Poema de los cerros bogotanos

 

Cerro de Monserrate visto desde el barrio La Macarena

Son azules las montañas, no cabe duda.
Lo dicen los poetas que las ven cada mañana y
cada mañana intentan ponerles un nuevo color, pero fracasan.
Al fin y al cabo el verde no es más que un azul mestizo
y los eucaliptos no saben muy bien qué color tienen sus hojas.

Son negras las montañas, no cabe duda.
La noche lo confirma en cada una de sus noches y
ninguna se ha atrevido a darle una opinión contraria.
Negra es la tierra, el hormiguero,
negro es el hollín del rencor en los fogones.

Son grises las montañas, no cabe duda.
Nadie las ha visto esta mañana entre la niebla y
si alguien se acercó para tocarlas, niebla eran sus manos.
Cada cual tiene su jardín secreto, sus zonas grises
donde ponerse al revés, y sin ser visto, los calcetines sucios.

Son rojas las montañas, no cabe duda.
Lo sabe el sol que ha contemplado sus espaldas y
cada tarde les regala de su reflejo escarlata los rubores.
¿Acaso no son rojos los ladrillos apiñados, peligro arriba, bajo los techos,
febril el flanco de quienes cuelgan la vida en la inconstancia de sus barrancos?

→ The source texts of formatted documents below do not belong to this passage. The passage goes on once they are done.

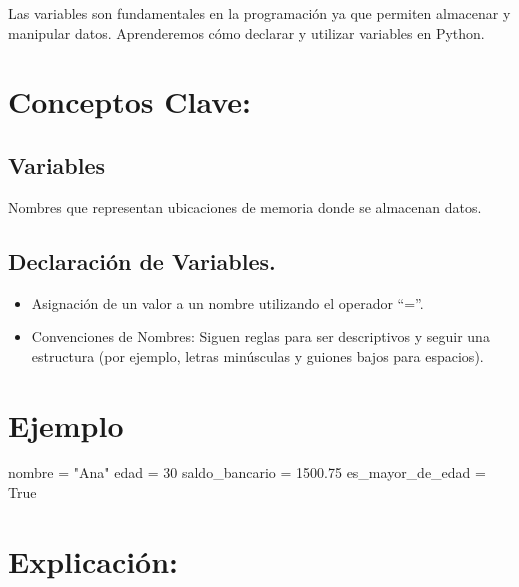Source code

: \documentclass[
  a4paper,
  DIV=11,
  numbers=noendperiod,
  onepage,
  openany]{scrreprt}
\newenvironment{Shaded}{\begin{snugshade}}{\end{snugshade}}
\newcommand{\DecValTok}[1]{\textcolor[rgb]{0.68,0.00,0.00}{#1}}
\newcommand{\FloatTok}[1]{\textcolor[rgb]{0.68,0.00,0.00}{#1}}
\newcommand{\NormalTok}[1]{\textcolor[rgb]{0.00,0.23,0.31}{#1}}
\newcommand{\OperatorTok}[1]{\textcolor[rgb]{0.37,0.37,0.37}{#1}}
\newcommand{\StringTok}[1]{\textcolor[rgb]{0.13,0.47,0.30}{#1}}
\newcommand{\VariableTok}[1]{\textcolor[rgb]{0.07,0.07,0.07}{#1}}
\providecommand{\tightlist}{%
  \setlength{\itemsep}{0pt}\setlength{\parskip}{0pt}}\usepackage{longtable,booktabs,array}
\begin{document}
Las variables son fundamentales en la programación ya que permiten
almacenar y manipular datos. Aprenderemos cómo declarar y utilizar
variables en Python.

\hypertarget{conceptos-clave-11}{%
\section{Conceptos Clave:}\label{conceptos-clave-11}}

\hypertarget{variables-5}{%
\subsection{Variables}\label{variables-5}}

Nombres que representan ubicaciones de memoria donde se almacenan datos.

\hypertarget{declaraciuxf3n-de-variables.-1}{%
\subsection{Declaración de
Variables.}\label{declaraciuxf3n-de-variables.-1}}

\begin{itemize}
\tightlist
\item
  Asignación de un valor a un nombre utilizando el operador ``=''.
\item
  Convenciones de Nombres: Siguen reglas para ser descriptivos y seguir
  una estructura (por ejemplo, letras minúsculas y guiones bajos para
  espacios).
\end{itemize}

\hypertarget{ejemplo-11}{%
\section{Ejemplo}\label{ejemplo-11}}

\begin{Shaded}
\begin{Highlighting}[]
\NormalTok{nombre }\OperatorTok{=} \StringTok{"Ana"}
\NormalTok{edad }\OperatorTok{=} \DecValTok{30}
\NormalTok{saldo\_bancario }\OperatorTok{=} \FloatTok{1500.75}
\NormalTok{es\_mayor\_de\_edad }\OperatorTok{=} \VariableTok{True}
\end{Highlighting}
\end{Shaded}

\hypertarget{explicaciuxf3n-11}{%
\section{Explicación:}\label{explicaciuxf3n-11}}
\end{document}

Son verdes las montañas, no cabe duda.
Todos lo juran, apostarían a ciegas por ello y
ponen a los árboles como testigo: los nogales, ellos, no dicen nada.
Es verdad, la clorofila habla por la botánica, los juncos de sus humedales,
y hasta el verde que añadieron al lugar común de la esperanza.

Son de todos los colores las montañas, no cabe duda.
Blancas son las canteras que atentan contra su sexo de musgos y
a sus aguas desahuciadas les prometen el color plural de los desechos.
Junto a los perros pardos gimen los disparos, el eco dominical, abigarrado, de la ciudad
que al amparo de sus faldas halló un oriente más cierto, más cabal, que el de los dioses.

Poco importa el color de las montañas. Están allí. No cabe duda.
Dándole color a la memoria.

© leonardo torres londoño, obra en obra, 2011 (a la manera antigua)

Agradecimientos a Mar Agudelo por sus fotos.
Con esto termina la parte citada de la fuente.